Personally I find it difficult to divorce this desire of the ancients from their underlying need to distance themselves from animals and posit entities such as an immortal soul. Obviously, beings with immortal souls couldn’t rely upon being embodied for their basic operation, so the development of a “non embodied” mechanism became paramount.

Since we currently seem more comfortable delineating a divide between us and other species that is less sharp than previously assumed, we don’t have the need to develop frameworks that can support disembodied existence

Beyond that, I found his method of addressing each philosopher separately didn’t speak to me. I’m more of a structuralist: I’d have preferred that he proceed with the salient parts of the non-Individualist approach and map that into the concerns of each philosopher, rather than go bottom up independently for each philosopher.

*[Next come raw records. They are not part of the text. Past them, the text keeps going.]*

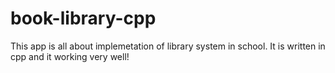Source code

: # book-library-cpp
This app is all about implemetation of library system in school. It is written in cpp and it working very well!
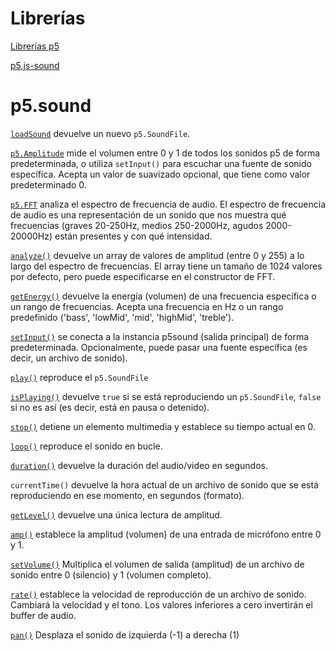 # Librerías

[Librerías p5](https://p5js.org/es/libraries/)

[p5.js-sound](https://github.com/processing/p5.js-sound)

# p5.sound

[`loadSound`](https://p5js.org/reference/p5/loadSound/) devuelve un nuevo `p5.SoundFile`.

[`p5.Amplitude`](https://p5js.org/reference/p5.sound/p5.Amplitude/) mide el volumen entre 0 y 1 de todos los sonidos p5 de forma predeterminada, o utiliza `setInput()` para escuchar una fuente de sonido específica. Acepta un valor de suavizado opcional, que tiene como valor predeterminado 0.

[`p5.FFT`](https://p5js.org/reference/p5.sound/p5.FFT/) analiza el espectro de frecuencia de audio. El espectro de frecuencia de audio es una representación de un sonido que nos muestra qué frecuencias (graves 20-250Hz, medios 250-2000Hz, agudos 2000-20000Hz) están presentes y con qué intensidad.

[`analyze()`](https://p5js.org/reference/p5.FFT/analyze/) devuelve un array de valores de amplitud (entre 0 y 255) a lo largo del espectro de frecuencias. El array tiene un tamaño de 1024 valores por defecto, pero puede especificarse en el constructor de FFT.

[`getEnergy()`](https://p5js.org/reference/p5.FFT/getEnergy/) devuelve la energía (volumen) de una frecuencia específica o un rango de frecuencias. Acepta una frecuencia en Hz o un rango predefinido ('bass', 'lowMid', 'mid', 'highMid', 'treble').

[`setInput()`](https://p5js.org/reference/p5.Amplitude/setInput/) se conecta a la instancia p5sound (salida principal) de forma predeterminada. Opcionalmente, puede pasar una fuente específica (es decir, un archivo de sonido).

[`play()`](https://p5js.org/reference/p5.SoundFile/play/) reproduce el `p5.SoundFile`

[`isPlaying()`](https://p5js.org/reference/p5.SoundFile/isPlaying/) devuelve `true` si se está reproduciendo un `p5.SoundFile`, `false` si no es así (es decir, está en pausa o detenido).

[`stop()`](https://p5js.org/reference/p5.SoundRecorder/stop/) detiene un elemento multimedia y establece su tiempo actual en 0.

[`loop()`](https://p5js.org/reference/p5.Part/loop/) reproduce el sonido en bucle.

[`duration()`](https://p5js.org/reference/p5.MediaElement/duration/) devuelve la duración del audio/video en segundos.

`currentTime()` devuelve la hora actual de un archivo de sonido que se está reproduciendo en ese momento, en segundos (formato).

[`getLevel()`](https://p5js.org/reference/p5.Amplitude/getLevel/) devuelve una única lectura de amplitud.

[`amp()`](https://p5js.org/reference/p5.AudioIn/amp/) establece la amplitud (volumen) de una entrada de micrófono entre 0 y 1.

[`setVolume()`](https://p5js.org/reference/p5.SoundFile/setVolume/) Multiplica el volumen de salida (amplitud) de un archivo de sonido entre 0 (silencio) y 1 (volumen completo).

[`rate()`](https://p5js.org/reference/p5.SoundFile/rate/) establece la velocidad de reproducción de un archivo de sonido. Cambiará la velocidad y el tono. Los valores inferiores a cero invertirán el buffer de audio.

[`pan()`](https://p5js.org/reference/p5.Oscillator/pan/) Desplaza el sonido de izquierda (-1) a derecha (1)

Since each person has a different set of concerns, this made for a treatment that was both lengthy and a bit disjointed. Also, since each philosopher was dealt with individually, it seemed that the issues of concern to this book were sometimes overrated as being major concerns to the philosophers covered.

Summary

Two very different books, covering roughly similar ideas in radically different ways.

Burge’s Origins of Objects is a consolidation what we know, and look back to prior ideas to see how they have been disproven and would need to be changed to reflect our new understandings.

Clark’s Surfing Uncertainty  consolidates and integrate what we know and use it to examine in detail how we as embodied statistical inducers op. It’s an exciting read.